Data Engineer
Who are you?
You are a seasoned Data Engineer with a deep understanding of data modeling, massive parallel processing (in both real-time and batch) and bringing Machine learning capabilities into large-scale production systems. You have experience at a cutting-edge startup and are passionate about building the data infrastructures that fuel the world’s first intelligent agent. You are a team player with excellent collaboration, communication skills, and a “can-do” approach.
What you’ll be doing?
- Build, maintain, and scale data pipelines for both batch and real-time data processing across multiple sources and ecosystems.
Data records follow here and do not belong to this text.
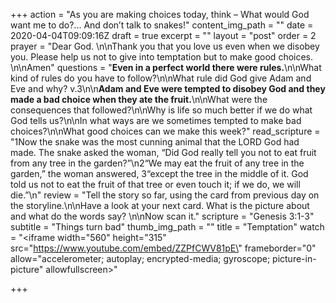 +++
action = "As you are making choices today, think – What would God want me to do?... And don’t talk to snakes!"
content_img_path = ""
date = 2020-04-04T09:09:16Z
draft = true
excerpt = ""
layout = "post"
order = 2
prayer = "Dear God. \n\nThank you that you love us even when we disobey you. Please help us not to give into temptation but to make good choices. \n\nAmen"
questions = "**Even in a perfect world there were rules.**\n\nWhat kind of rules do you have to follow?\n\nWhat rule did God give Adam and Eve and why? v.3\n\n**Adam and Eve were tempted to disobey God and they made a bad choice when they ate the fruit.**\n\nWhat were the consequences that followed?\n\nWhy is life so much better if we do what God tells us?\n\nIn what ways are we sometimes tempted to make bad choices?\n\nWhat good choices can we make this week?"
read_scripture = "1Now the snake was the most cunning animal that the LORD God had made. The snake asked the woman, “Did God really tell you not to eat fruit from any tree in the garden?”\n2“We may eat the fruit of any tree in the garden,” the woman answered, 3“except the tree in the middle of it. God told us not to eat the fruit of that tree or even touch it; if we do, we will die.”\n"
review = "Tell the story so far, using the card from previous day on the storyline.\n\nHave a look at your next card.  What is the picture about and what do the words say? \n\nNow scan it."
scripture = "Genesis 3:1-3"
subtitle = "Things turn bad"
thumb_img_path = ""
title = "Temptation"
watch = "<iframe width=\"560\" height=\"315\" src=\"https://www.youtube.com/embed/ZZPfCWV81pE\" frameborder=\"0\" allow=\"accelerometer; autoplay; encrypted-media; gyroscope; picture-in-picture\" allowfullscreen></iframe>"

+++
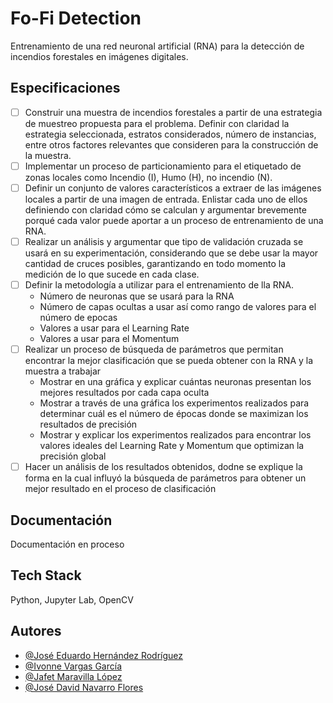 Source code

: 
# Fo-Fi Detection

Entrenamiento de una red neuronal artificial (RNA) para la detección de incendios forestales en imágenes digitales.



## Especificaciones

- [ ]  Construir una muestra de incendios forestales a partir de una estrategia de muestreo propuesta para el problema. Definir con claridad la estrategia seleccionada, estratos considerados, número de instancias, entre otros factores relevantes que consideren para la construcción de la muestra.
- [ ]  Implementar un proceso de particionamiento para el etiquetado de zonas locales como Incendio (I), Humo (H), no incendio (N). 
- [ ]  Definir un conjunto de valores característicos a extraer de las imágenes locales a partir de una imagen de entrada. Enlistar cada uno de ellos definiendo con claridad cómo se calculan y argumentar brevemente porqué cada valor puede aportar a un proceso de entrenamiento de una RNA.
- [ ]  Realizar un análisis y argumentar que tipo de validación cruzada se usará en su experimentación, considerando que se debe usar la mayor cantidad de cruces posibles, garantizando en todo momento la medición de lo que sucede en cada clase.
- [ ]  Definir la metodología a utilizar para el entrenamiento de lla RNA.
    - Número de neuronas que se usará para la RNA
    - Número de capas ocultas a usar así como rango de valores para el número de epocas 
    - Valores a usar para el Learning Rate
    - Valores a usar para el Momentum
- [ ]  Realizar un proceso de búsqueda de parámetros que permitan encontrar la mejor clasificación que se pueda obtener con la RNA y la muestra a trabajar
    - Mostrar en una gráfica y explicar cuántas neuronas presentan los mejores resultados por cada capa oculta
    - Mostrar a través de una gráfica los experimentos realizados para determinar cuál es el número de épocas donde se maximizan los resultados de precisión
    - Mostrar y explicar los experimentos realizados para encontrar los valores ideales del Learning Rate y Momentum que optimizan la precisión global
- [ ]  Hacer un análisis de los resultados obtenidos, dodne se explique la forma en la cual influyó la búsqueda de parámetros para obtener un mejor resultado en el proceso de clasificación

## Documentación

Documentación en proceso


## Tech Stack

Python, Jupyter Lab, OpenCV




## Autores

- [@José Eduardo Hernández Rodríguez](https://www.instagram.com/__edhe/)
- [@Ivonne Vargas García](https://www.instagram.com/__edhe/)
- [@Jafet Maravilla López](https://www.instagram.com/__edhe/)
- [@José David Navarro Flores](https://www.instagram.com/__edhe/) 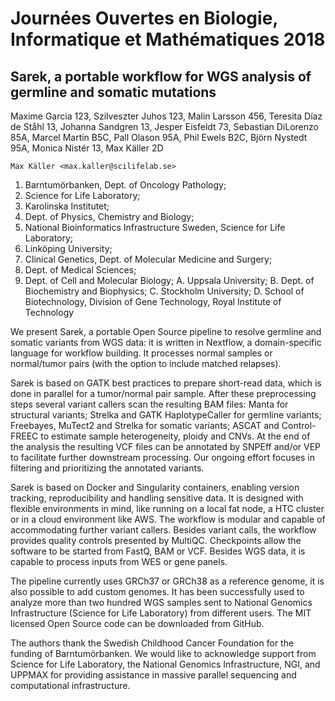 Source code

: # Journées Ouvertes en Biologie, Informatique et Mathématiques 2018

## Sarek, a portable workflow for WGS analysis of germline and somatic mutations

Maxime Garcia 123,
Szilveszter Juhos 123,
Malin Larsson 456,
Teresita Díaz de Ståhl 13,
Johanna Sandgren 13,
Jesper Eisfeldt 73,
Sebastian DiLorenzo 85A,
Marcel Martin B5C,
Pall Olason 95A,
Phil Ewels B2C,
Björn Nystedt 95A,
Monica Nistér 13,
Max Käller 2D

    Max Käller <max.kaller@scilifelab.se>

1. Barntumörbanken, Dept. of Oncology Pathology;
2. Science for Life Laboratory;
3. Karolinska Institutet;
4. Dept. of Physics, Chemistry and Biology;
5. National Bioinformatics Infrastructure Sweden, Science for Life Laboratory;
6. Linköping University;
7. Clinical Genetics, Dept. of Molecular Medicine and Surgery;
8. Dept. of Medical Sciences;
9. Dept. of Cell and Molecular Biology;
A. Uppsala University;
B. Dept. of Biochemistry and Biophysics;
C. Stockholm University;
D. School of Biotechnology, Division of Gene Technology, Royal Institute of Technology

We present Sarek, a portable Open Source pipeline to resolve germline and somatic variants from WGS data: it is written in Nextflow, a domain-specific language for workflow building. It processes normal samples or normal/tumor pairs (with the option to include matched relapses).

Sarek is based on GATK best practices to prepare short-read data, which is done in parallel for a tumor/normal pair sample. After these preprocessing steps several variant callers scan the resulting BAM files: Manta for structural variants; Strelka and GATK HaplotypeCaller for germline variants; Freebayes, MuTect2 and Strelka for somatic variants; ASCAT and Control-FREEC to estimate sample heterogeneity, ploidy and CNVs. At the end of the analysis the resulting VCF files can be annotated by SNPEff and/or VEP to facilitate further downstream processing. Our ongoing effort focuses in filtering and prioritizing the annotated variants.

Sarek is based on Docker and Singularity containers, enabling version tracking, reproducibility and handling sensitive data. It is designed with flexible environments in mind, like running on a local fat node, a HTC cluster or in a cloud environment like AWS. The workflow is modular and capable of accommodating further variant callers. Besides variant calls, the workflow provides quality controls presented by MultiQC. Checkpoints allow the software to be started from FastQ, BAM or VCF. Besides WGS data, it is capable to process inputs from WES or gene panels.

The pipeline currently uses GRCh37 or GRCh38 as a reference genome, it is also possible to add custom genomes. It has been successfully used to analyze more than two hundred WGS samples sent to National Genomics Infrastructure (Science for Life Laboratory) from different users. The MIT licensed Open Source code can be downloaded from GitHub.

The authors thank the Swedish Childhood Cancer Foundation for the funding of Barntumörbanken. We would like to acknowledge support from Science for Life Laboratory, the National Genomics Infrastructure, NGI, and UPPMAX for providing assistance in massive parallel sequencing and computational infrastructure.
- Design and implement robust APIs and integrate diverse data systems to support data collection and aggregation.
- Develop and manage advanced data architectures, including lakehouses, streamhouses, and data warehouses.
- Collaborate with data scientists and other stakeholders to implement effective data solutions and integrate large language models (LLMs) into our systems.
- Work with cross-functional teams to define business needs and translate them into technical implementations that leverage your deep understanding of data architectures and software engineering best practices.
- Develop and lead initiatives to manage, monitor, and debug data systems, enhancing their reliability, efficiency, and overall quality.
What should you have?
- 8+ years of experience in designing and managing sophisticated lakehouse and data warehouse architectures, ensuring scalable, efficient, and reliable data storage solutions.
- 8+ years of experience building and maintaining ETLs using Apache Spark.
- 5+ years of experience working with streaming technologies (e.g., Apache Kafka, Pub/Sub) and implementing real-time data pipelines using Stream processing technologies (e.g., Spark Streaming, Cloud Functions).
- 8+ years of experience with SQL and distributed query engines such as Presto and Trino, with a strong focus on analyzing and optimizing query plans to develop efficient and complex queries.
- 5+ years of experience developing APIs using Python, with proficiency in asynchronous programming and task queues.
- Proven expertise in deploying and managing Spark applications on enterprise-grade platforms such as Amazon EMR, Kubernetes (K8S), and Google Cloud Dataproc.
- Solid understanding of distributed systems and experience with open file formats such as Paimon and Iceberg.
- 5+ years of experience developing infrastructures that bring machine learning capabilities to production, using solutions such as Kubeflow, Sagemaker, and Vertex.
- 8+ years of experience writing production-grade Python code and working with both relational and non-relational databases.
- Solid understanding of software engineering concepts, design patterns, and best practices, with the ability to architect solutions and integrate different system components.
- Proven experience working with unstructured data, complex data sets, and data modeling.
- Advantage – Demonstrated experience orchestrating containerized applications in AWS and GCP using EKS and GKE.
- Advantage – Proficiency in Scala and Java.